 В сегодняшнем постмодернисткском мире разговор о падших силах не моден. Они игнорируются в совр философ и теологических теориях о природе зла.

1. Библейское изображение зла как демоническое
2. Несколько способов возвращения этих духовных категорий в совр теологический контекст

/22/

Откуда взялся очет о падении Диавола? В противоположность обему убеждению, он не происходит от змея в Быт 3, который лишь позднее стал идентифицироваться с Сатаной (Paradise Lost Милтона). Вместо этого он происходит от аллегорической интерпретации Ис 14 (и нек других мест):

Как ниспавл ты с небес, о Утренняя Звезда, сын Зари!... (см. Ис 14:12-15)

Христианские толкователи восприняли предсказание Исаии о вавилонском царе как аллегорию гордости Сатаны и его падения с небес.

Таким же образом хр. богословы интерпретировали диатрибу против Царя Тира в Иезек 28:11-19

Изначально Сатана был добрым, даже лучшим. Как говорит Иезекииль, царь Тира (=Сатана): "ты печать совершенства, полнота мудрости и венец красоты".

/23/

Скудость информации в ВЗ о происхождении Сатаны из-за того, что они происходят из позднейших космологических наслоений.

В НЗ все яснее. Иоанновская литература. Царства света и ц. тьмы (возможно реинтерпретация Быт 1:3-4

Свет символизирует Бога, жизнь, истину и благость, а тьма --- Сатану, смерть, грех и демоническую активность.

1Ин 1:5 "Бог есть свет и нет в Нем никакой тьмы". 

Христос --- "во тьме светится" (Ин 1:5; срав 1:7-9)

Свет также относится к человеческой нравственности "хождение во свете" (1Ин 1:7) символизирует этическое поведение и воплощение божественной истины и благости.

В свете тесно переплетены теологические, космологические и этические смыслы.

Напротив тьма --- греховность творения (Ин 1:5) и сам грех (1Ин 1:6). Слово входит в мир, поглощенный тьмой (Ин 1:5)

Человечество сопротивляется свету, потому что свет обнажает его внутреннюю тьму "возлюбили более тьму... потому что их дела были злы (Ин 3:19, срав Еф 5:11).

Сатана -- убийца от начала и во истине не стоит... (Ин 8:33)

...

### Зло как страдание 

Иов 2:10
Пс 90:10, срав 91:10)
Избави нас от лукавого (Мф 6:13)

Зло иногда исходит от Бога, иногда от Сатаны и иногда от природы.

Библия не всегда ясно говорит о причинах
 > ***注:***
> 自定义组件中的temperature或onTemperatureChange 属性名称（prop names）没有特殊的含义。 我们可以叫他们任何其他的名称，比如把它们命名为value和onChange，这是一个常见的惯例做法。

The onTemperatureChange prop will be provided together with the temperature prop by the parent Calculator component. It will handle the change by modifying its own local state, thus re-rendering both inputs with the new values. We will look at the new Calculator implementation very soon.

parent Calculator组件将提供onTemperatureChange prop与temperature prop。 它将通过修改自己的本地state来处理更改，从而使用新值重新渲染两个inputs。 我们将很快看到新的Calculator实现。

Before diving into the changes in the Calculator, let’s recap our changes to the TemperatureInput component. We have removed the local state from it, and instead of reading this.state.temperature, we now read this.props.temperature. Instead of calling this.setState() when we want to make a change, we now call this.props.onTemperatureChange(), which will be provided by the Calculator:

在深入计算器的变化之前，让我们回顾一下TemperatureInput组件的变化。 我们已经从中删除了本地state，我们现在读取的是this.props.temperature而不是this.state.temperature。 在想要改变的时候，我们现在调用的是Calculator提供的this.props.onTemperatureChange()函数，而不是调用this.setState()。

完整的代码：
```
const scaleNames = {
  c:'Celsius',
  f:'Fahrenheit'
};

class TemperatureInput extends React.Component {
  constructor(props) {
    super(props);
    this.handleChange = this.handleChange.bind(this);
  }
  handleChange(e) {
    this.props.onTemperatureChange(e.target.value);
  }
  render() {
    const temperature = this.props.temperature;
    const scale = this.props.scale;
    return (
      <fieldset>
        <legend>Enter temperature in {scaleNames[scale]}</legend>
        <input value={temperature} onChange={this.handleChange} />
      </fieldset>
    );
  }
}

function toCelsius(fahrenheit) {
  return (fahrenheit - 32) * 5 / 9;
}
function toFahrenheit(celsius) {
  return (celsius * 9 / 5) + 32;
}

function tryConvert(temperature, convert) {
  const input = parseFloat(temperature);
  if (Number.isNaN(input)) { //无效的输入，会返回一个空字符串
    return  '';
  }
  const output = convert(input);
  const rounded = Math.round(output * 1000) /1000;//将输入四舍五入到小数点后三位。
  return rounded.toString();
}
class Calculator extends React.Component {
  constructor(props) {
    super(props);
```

────────────────

» The problem:
How many of the lines above contain the string "тьма"? Give the count alone.

» Solution for this exercise:
2